Egypt: Local curreny’s parallel market losses reportedly reduced amid ease of credit card rules

Egypt’s local currency strengthened from a record low against the US dollar on the black market after the central bank eased rules on the use of credit cards abroad, reported Bloomberg.

The Egyptian pound was changing hands at between 43-44 per dollar on the parallel market on Thursday, versus 48 the previous day, a number of traders said, according to Bloomberg.

That rate is still significantly weaker than the official one of 30.9, underscoring Egypt’s dire shortage of foreign currency.

There’d been a rush to hoard foreign exchange after the central bank last week started requiring customers to provide proof of travel before departure to use credit cards in other countries, said the people.

The regulator revised that directive on Thursday so users only need to notify their bank’s customer-service department and show evidence within 90 days of returning from the trip – an announcement that eased worries that yet-stiffer restrictions were to come.

A number of traders said they were pausing operations Thursday and waiting until the end of the day to assess the situation, as they struggled to find dollar buyers. The pound traded at about 42 on the parallel market a week ago.

Egypt has devalued the pound three times since early last year, leading it to lose almost half its value. Authorities says it’s shifting to a more flexible exchange rate, but delays in fully implementing that have held up the review of a crucial $3 billion International Monetary Fund rescue program.

Derivatives traders are hedging against the prospect of a further currency devaluation.

The pound’s 12-month contract in the non-deliverable forwards market has weakened almost 9% since mid-September, reaching 45.4 against the dollar on Thursday.

War impact on regional economies

In another context, economic crises are reportedly rippling through the countries bordering Israel, raising the possibility of a chain reaction from the war on Gaza that further worsens the financial health and political stability of countries like Egypt, Jordan and Lebanon and creates problems well beyond.

Each of the three countries is up against differing economic pressures that led the International Monetary Fund to warn in a September report that they could lose their “sociopolitical stability”, stated the Associated Press.

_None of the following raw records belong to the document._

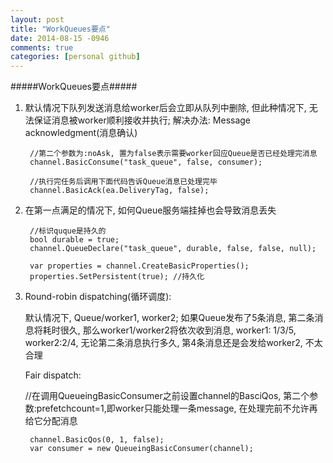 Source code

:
 ```yaml
---
layout: post
title: "WorkQueues要点"
date: 2014-08-15 -0946
comments: true
categories: [personal github]
---
```


#####WorkQueues要点#####


1. 默认情况下队列发送消息给worker后会立即从队列中删除, 但此种情况下, 无法保证消息被worker顺利接收并执行;
   解决办法: Message acknowledgment(消息确认)


        //第二个参数为:noAsk, 置为false表示需要worker回应Queue是否已经处理完消息
        channel.BasicConsume("task_queue", false, consumer);

        //执行完任务后调用下面代码告诉Queue消息已处理完毕 
        channel.BasicAck(ea.DeliveryTag, false);
   
2. 在第一点满足的情况下, 如何Queue服务端挂掉也会导致消息丢失

        //标识quque是持久的
        bool durable = true;
        channel.QueueDeclare("task_queue", durable, false, false, null);
    
        var properties = channel.CreateBasicProperties(); 
        properties.SetPersistent(true); //持久化
    
3. Round-robin dispatching(循环调度): 

   默认情况下, Queue/worker1, worker2; 如果Queue发布了5条消息, 第二条消息将耗时很久, 那么worker1/worker2将依次收到消息, worker1: 1/3/5, worker2:2/4, 无论第二条消息执行多久, 第4条消息还是会发给worker2, 不太合理

   Fair dispatch:
   
   //在调用QueueingBasicConsumer之前设置channel的BasciQos, 第二个参数:prefetchcount=1,即worker只能处理一条message, 在处理完前不允许再给它分配消息
   
        channel.BasicQos(0, 1, false);
        var consumer = new QueueingBasicConsumer(channel);
   
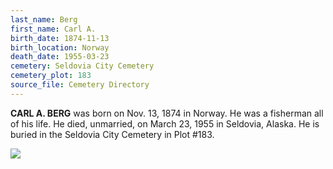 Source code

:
 ```yaml
---
last_name: Berg
first_name: Carl A.
birth_date: 1874-11-13
birth_location: Norway
death_date: 1955-03-23
cemetery: Seldovia City Cemetery
cemetery_plot: 183
source_file: Cemetery Directory
---
```

**CARL A. BERG** was born on Nov. 13, 1874 in Norway. He was a fisherman all of his life. He died, unmarried, on March 23, 1955 in Seldovia, Alaska. He is buried in the Seldovia City Cemetery in Plot #183.  


![](../assets/images/Hannah_Valentine_Carl_Berg_1954.jpeg) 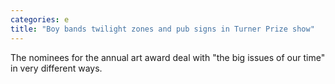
 ```yaml
---
categories: e
title: "Boy bands twilight zones and pub signs in Turner Prize show"
---
```

The nominees for the annual art award deal with "the big issues of our time" in very different ways.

That warning came shortly before the Hamas attack of October 7, triggering a war that could easily cause economic chaos that President Joe Biden and the European Union would likely need to address, the AP stressed.

The possible fallout is now starting to be recognized by world leaders and policy analysts.

For a Biden administration committed to stopping the Israel-Hamas war from widening, the conflict could amplify the economic strains and possibly cause governments to collapse.

If the chaos went unchecked, it could spread across a region that is vital for global oil supplies — with reverberations around the globe.

“The more unstable things are economically, the easier it is for bad actors in the region to stir the pot,” said Christopher Swift, an international lawyer and former Treasury Department official.

“The notion that you can divorce politics from economics is a little bit myopic and naive. Politics, economics, and security go together very closely.”